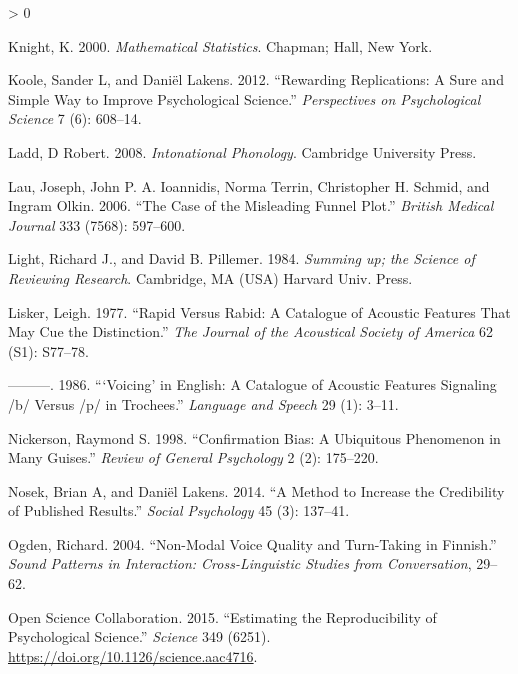 \documentclass[
  12pt,
]{article}
\newlength{\cslhangindent}
\newenvironment{CSLReferences}[2] %
 {%
  \setlength{\parindent}{0pt}
  \ifodd #1 \everypar{\setlength{\hangindent}{\cslhangindent}}\ignorespaces\fi
  \ifnum #2 > 0
  \setlength{\parskip}{#2\baselineskip}
  \fi
 }%
 {}
\begin{document}
\begin{CSLReferences}{1}{0}
\leavevmode\hypertarget{ref-knight2000}{}%
Knight, K. 2000. \emph{Mathematical Statistics}. Chapman; Hall, New York.

\leavevmode\hypertarget{ref-koole2012rewarding}{}%
Koole, Sander L, and Daniël Lakens. 2012. {``Rewarding Replications: A Sure and Simple Way to Improve Psychological Science.''} \emph{Perspectives on Psychological Science} 7 (6): 608--14.

\leavevmode\hypertarget{ref-ladd2008intonational}{}%
Ladd, D Robert. 2008. \emph{Intonational Phonology}. Cambridge University Press.

\leavevmode\hypertarget{ref-lau2006}{}%
Lau, Joseph, John P. A. Ioannidis, Norma Terrin, Christopher H. Schmid, and Ingram Olkin. 2006. {``The Case of the Misleading Funnel Plot.''} \emph{British Medical Journal} 333 (7568): 597--600.

\leavevmode\hypertarget{ref-light1984}{}%
Light, Richard J., and David B. Pillemer. 1984. \emph{Summing up; the Science of Reviewing Research}. Cambridge, MA (USA) Harvard Univ. Press.

\leavevmode\hypertarget{ref-lisker1977rapid}{}%
Lisker, Leigh. 1977. {``Rapid Versus Rabid: A Catalogue of Acoustic Features That May Cue the Distinction.''} \emph{The Journal of the Acoustical Society of America} 62 (S1): S77--78.

\leavevmode\hypertarget{ref-lisker1986voicing}{}%
---------. 1986. {``{`Voicing'} in {E}nglish: A Catalogue of Acoustic Features Signaling /b/ Versus /p/ in Trochees.''} \emph{Language and Speech} 29 (1): 3--11.

\leavevmode\hypertarget{ref-nickerson1998confirmation}{}%
Nickerson, Raymond S. 1998. {``Confirmation Bias: A Ubiquitous Phenomenon in Many Guises.''} \emph{Review of General Psychology} 2 (2): 175--220.

\leavevmode\hypertarget{ref-nosek2014method}{}%
Nosek, Brian A, and Daniël Lakens. 2014. {``A Method to Increase the Credibility of Published Results.''} \emph{Social Psychology} 45 (3): 137--41.

\leavevmode\hypertarget{ref-ogden2004}{}%
Ogden, Richard. 2004. {``Non-Modal Voice Quality and Turn-Taking in {F}innish.''} \emph{Sound Patterns in Interaction: Cross-Linguistic Studies from Conversation}, 29--62.

\leavevmode\hypertarget{ref-open2015estimating}{}%
Open Science Collaboration. 2015. {``Estimating the Reproducibility of Psychological Science.''} \emph{Science} 349 (6251). \url{https://doi.org/10.1126/science.aac4716}.


\end{CSLReferences}
\end{document}
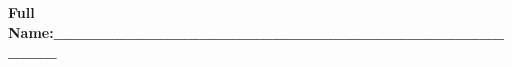 \usepackage{times}
\usepackage{alltt}
\usepackage{exam}
\usepackage[dvips]{graphicx} 

\oddsidemargin 0pt
\evensidemargin 0pt
\textheight 600pt
\textwidth 469pt
\setlength{\parindent}{2em}
\setlength{\parskip}{1ex}


\begin{flushright}
{\large\bf Full Name:\_\_\_\_\_\_\_\_\_\_\_\_\_\_\_\_\_\_\_\_\_\_\_\_\_\_\_\_\_\_\_\_\_\_\_\_\_\_\_\_\_ } \\[1ex]
\end{flushright}
\vspace*{0.5 in}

Assignment: Considering the entries above, how many lines contain "Acoustic"? Give that number with nothing else.

Written reply: 2